Want to share your content on R-bloggers? click here if you have a blog, or here if you don't.
A group of people were asked to what degree they agree or disagree with a statement at two time points.
Agreement <- matrix(c(794, 150, 86, 12, 888, 34, 570, 333, 23), nrow = 3, dimnames = list(Before = c("Agree", "Meh", "Disagree"), After = c("Agree", "Meh", "Disagree")))
Our question is how many people changed their minds.

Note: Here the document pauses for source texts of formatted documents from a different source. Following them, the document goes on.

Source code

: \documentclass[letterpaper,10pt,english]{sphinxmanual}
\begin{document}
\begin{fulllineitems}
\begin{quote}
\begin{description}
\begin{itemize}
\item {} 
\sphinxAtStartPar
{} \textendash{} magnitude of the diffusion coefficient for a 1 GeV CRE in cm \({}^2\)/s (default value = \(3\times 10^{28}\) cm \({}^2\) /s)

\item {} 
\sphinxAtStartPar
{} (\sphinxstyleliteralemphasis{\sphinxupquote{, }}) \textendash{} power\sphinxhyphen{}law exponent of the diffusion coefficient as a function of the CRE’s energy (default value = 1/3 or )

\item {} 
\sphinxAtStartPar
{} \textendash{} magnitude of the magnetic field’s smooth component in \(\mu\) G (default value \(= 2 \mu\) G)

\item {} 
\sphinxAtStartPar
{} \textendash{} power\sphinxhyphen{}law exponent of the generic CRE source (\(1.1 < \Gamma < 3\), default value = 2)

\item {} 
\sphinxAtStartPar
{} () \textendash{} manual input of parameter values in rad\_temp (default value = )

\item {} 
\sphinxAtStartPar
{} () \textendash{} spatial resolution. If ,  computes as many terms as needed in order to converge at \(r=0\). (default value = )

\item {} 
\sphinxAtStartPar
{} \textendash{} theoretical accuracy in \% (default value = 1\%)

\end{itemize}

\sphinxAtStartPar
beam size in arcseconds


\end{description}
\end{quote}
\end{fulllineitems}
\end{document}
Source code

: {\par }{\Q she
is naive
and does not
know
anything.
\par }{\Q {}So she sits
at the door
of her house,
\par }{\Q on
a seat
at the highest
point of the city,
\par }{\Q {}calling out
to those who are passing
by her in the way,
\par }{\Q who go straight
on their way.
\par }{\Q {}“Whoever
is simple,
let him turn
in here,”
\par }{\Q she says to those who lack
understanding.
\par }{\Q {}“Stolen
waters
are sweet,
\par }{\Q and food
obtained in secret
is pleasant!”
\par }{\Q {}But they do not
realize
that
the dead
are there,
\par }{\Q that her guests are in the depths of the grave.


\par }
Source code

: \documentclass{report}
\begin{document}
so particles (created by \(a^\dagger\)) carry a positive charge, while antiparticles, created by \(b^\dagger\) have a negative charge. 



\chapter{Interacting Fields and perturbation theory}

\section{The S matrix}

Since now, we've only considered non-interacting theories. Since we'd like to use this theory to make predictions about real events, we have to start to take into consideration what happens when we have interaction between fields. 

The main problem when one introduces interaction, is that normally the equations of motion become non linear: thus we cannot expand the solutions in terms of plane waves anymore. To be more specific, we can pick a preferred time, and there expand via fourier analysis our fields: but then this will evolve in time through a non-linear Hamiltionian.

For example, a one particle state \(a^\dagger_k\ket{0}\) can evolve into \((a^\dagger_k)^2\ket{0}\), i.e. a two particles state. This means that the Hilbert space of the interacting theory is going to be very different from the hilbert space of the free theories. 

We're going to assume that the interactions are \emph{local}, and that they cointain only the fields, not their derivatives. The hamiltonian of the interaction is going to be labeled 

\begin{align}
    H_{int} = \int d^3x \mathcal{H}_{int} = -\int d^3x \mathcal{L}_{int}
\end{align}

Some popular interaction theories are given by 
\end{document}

Statistically we might use mcnemar.test()
and effectsize::cohens_g()
, but we will be focusing on visualization of the data with ggplot2
.
We first need to re-structure this matrix into a data frame:
(Agreement_df <- as.data.frame(as.table(Agreement)))
#> Before After Freq #> 1 Agree Agree 794 #> 2 Meh Agree 150 #> 3 Disagree Agree 86 #> 4 Agree Meh 12 #> 5 Meh Meh 888 #> 6 Disagree Meh 34 #> 7 Agree Disagree 570 #> 8 Meh Disagree 333 #> 9 Disagree Disagree 23
The basic plot is:
library(ggplot2) theme_set(theme_bw()) ggplot(Agreement_df, aes(Before, Freq, fill = After)) + geom_col( position = "fill", width = 0.85, color = "black", linewidth = 1 )
Simple enough.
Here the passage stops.